The forum post itself is minimal—a prospective CFI candidate seeking peer feedback on a specific FAA-designated pilot examiner ahead of an Initial CFI checkride—but it reflects a persistent and important undercurrent in flight instructor certification that working pilots and flight schools should understand. The CFI Initial is widely regarded as the most demanding practical test in the U.S. certification pipeline, combining a rigorous oral examination that spans the entire Airman Certification Standards knowledge base with a flight portion where the applicant must not only fly to commercial standards but also teach from the right seat while doing so. Because the checkride is examiner-intensive and there is no standardized national oral exam guide script, outcomes and preparation strategies vary meaningfully based on which DPE administers the test, making informal reconnaissance—asking on forums like r/flying, CFI Facebook groups, or through local flight schools—a common and practical part of applicant preparation.

For working pilots and flight training operators, this matters because the CFI pipeline is the primary bottleneck and quality-control point for the entire pilot supply chain in the U.S. Nearly every professional pilot, from regional airline first officers to Part 135 captains, passed through instructor time as a building-block to accumulate hours, and the rigor (or inconsistency) of CFI Initial checkrides directly affects the quality of instruction new student pilots receive. Flight schools and Part 141 programs pay close attention to DPE reputations and pass rates because a poor experience or perceived unfairness at the CFI Initial stage can create bottlenecks in staffing pipelines, particularly at a time when flight schools nationwide are already straining to keep pace with airline-driven demand for instructors who cycle through quickly en route to 1500-hour minimums.

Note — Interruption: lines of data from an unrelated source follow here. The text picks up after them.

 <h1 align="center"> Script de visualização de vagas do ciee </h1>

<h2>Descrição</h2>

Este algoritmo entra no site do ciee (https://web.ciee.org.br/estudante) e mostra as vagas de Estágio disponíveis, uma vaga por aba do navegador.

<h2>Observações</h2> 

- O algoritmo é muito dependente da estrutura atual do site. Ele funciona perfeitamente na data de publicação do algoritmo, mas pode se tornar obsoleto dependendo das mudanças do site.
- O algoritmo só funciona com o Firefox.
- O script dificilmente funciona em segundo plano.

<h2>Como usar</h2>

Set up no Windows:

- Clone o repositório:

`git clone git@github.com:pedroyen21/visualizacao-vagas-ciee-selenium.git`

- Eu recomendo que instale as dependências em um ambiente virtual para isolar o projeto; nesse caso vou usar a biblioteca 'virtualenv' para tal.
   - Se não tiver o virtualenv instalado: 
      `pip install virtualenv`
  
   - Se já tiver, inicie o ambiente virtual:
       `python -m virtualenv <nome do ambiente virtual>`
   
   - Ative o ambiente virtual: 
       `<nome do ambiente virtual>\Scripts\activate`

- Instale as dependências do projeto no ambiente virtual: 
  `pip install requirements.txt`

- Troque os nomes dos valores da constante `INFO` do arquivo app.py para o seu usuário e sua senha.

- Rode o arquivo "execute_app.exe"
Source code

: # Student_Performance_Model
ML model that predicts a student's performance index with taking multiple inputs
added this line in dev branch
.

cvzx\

This dynamic also underscores a broader industry conversation about examiner standardization and availability. DPE shortages have been a persistent complaint across general aviation for several years, with wait times for checkrides—especially CFI Initials, which require specially authorized examiners beyond standard single-engine or multi-engine DPEs—stretching weeks or months in some regions. The FAA has taken incremental steps to expand the DPE pool and streamline scheduling, but applicant-level crowdsourcing about individual examiners' tendencies, oral exam focus areas, and flight maneuver expectations remains a stopgap that fills the gap left by inconsistent standardization across the examiner corps.

More broadly, threads like this highlight how peer-driven knowledge-sharing has become an informal but essential layer of pilot training culture, supplementing official ACS documents and school-provided prep materials. For CFI candidates specifically, this kind of reconnaissance can meaningfully reduce checkride anxiety and improve pass rates by aligning preparation with a specific examiner's known emphasis areas, whether that's aerodynamics, weather theory, or teaching methodology. For flight schools and chief instructors mentoring CFI candidates, monitoring these community discussions can also serve as informal quality feedback on regional DPEs, informing which examiners they recommend to students and reinforcing the value of thorough, examiner-agnostic preparation regardless of who ultimately conducts the test.